Portuguese neurosurgeon (1944–2016)

João Lobo Antunes (/pt/; 4 June 1944 – 27 October 2016) was a Portuguese neurosurgeon.

==Life and career==
João Lobo Antunes was born in Lisbon as the second of six sons of João Alfredo de Figueiredo Lobo Antunes (born 1915), prominent Neurologist and Professor, close collaborator of Egas Moniz, Nobel prize of physiology, and wife Margarida da Beira Cardoso de Melo Machado, daughter of Joaquim José Machado, 70th, 82nd and 91st Governor of Mozambique and 110th Governor of Portuguese India, and wife Mariana Cardoso de Melo. His great-grandfather in male line was an illegitimate son of Bernardo António de Brito Antunes, 1st Viscount of Nazaré. He is the brother of novelist António Lobo Antunes and Manuel Lobo Antunes.

He has a degree in medicine by the University of Lisbon (1968). He then went to the United States, and worked in the Department of Neurosurgery of the NewYork-Presbyterian Hospital and taught at the Columbia University. In 1983 he returned to Portugal, to get a PhD from the University of Lisbon. A year later he was Professor in Neurosurgery at the Faculty of Medicine.

In 1990, he was elected vice-president of the World Federation of Neurosurgical Societies; in 1999 he was elected the President of the European Neurosurgery Society.

In 1996, he was elected President of the Scientific Council of the Faculty of Medicine. In the same year, he received the prestigious Pessoa Award.

He is the author of more than 150 scientific articles and wrote 4 books: "A way to be" (Um Modo de Ser), "In a happy city" (Numa cidade feliz), "NY Memories and other essays" (Memória de Nova Iorque e outros ensaios) and "About the hand and other essays" (Sobre a mão e outros ensaios).
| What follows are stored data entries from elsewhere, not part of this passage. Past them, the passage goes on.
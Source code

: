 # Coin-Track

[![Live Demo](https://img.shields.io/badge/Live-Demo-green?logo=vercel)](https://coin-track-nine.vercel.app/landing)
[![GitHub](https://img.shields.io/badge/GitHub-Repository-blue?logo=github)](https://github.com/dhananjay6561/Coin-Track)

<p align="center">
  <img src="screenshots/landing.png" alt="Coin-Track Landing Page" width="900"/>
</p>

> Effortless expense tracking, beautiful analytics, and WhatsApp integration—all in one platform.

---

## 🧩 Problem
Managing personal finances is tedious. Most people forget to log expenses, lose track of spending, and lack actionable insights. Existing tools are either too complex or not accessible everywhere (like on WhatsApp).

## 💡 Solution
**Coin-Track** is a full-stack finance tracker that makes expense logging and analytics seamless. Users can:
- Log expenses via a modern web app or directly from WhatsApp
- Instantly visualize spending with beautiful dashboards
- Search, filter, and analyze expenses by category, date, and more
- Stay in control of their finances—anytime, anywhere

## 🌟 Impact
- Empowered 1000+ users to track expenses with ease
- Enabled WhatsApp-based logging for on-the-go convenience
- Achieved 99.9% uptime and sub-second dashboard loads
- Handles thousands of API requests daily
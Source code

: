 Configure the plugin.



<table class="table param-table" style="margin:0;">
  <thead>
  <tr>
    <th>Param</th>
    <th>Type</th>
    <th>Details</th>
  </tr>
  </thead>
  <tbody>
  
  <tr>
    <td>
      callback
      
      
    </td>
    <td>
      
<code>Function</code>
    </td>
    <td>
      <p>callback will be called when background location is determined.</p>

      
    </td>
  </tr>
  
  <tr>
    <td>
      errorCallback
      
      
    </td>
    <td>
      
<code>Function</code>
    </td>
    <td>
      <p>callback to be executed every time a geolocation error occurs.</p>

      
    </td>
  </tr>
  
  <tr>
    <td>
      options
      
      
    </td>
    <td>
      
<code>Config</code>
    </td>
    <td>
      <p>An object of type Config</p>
His research focused in the study of the hypothalamus and the hypophysis. In 1982/83 he was the first surgeon to implant an electronic device in the eye of a blind man.

He was Professor of Neurosurgery in the Faculty of Medicine of Lisbon, Director of the Department of Neurosurgery of the Saint Mary Hospital (Hospital de Santa Maria) in Lisbon and was the President of the Portuguese Academy of Medicine.

He died on 27 October 2016, in Lisbon, from melanoma, at the age of 72.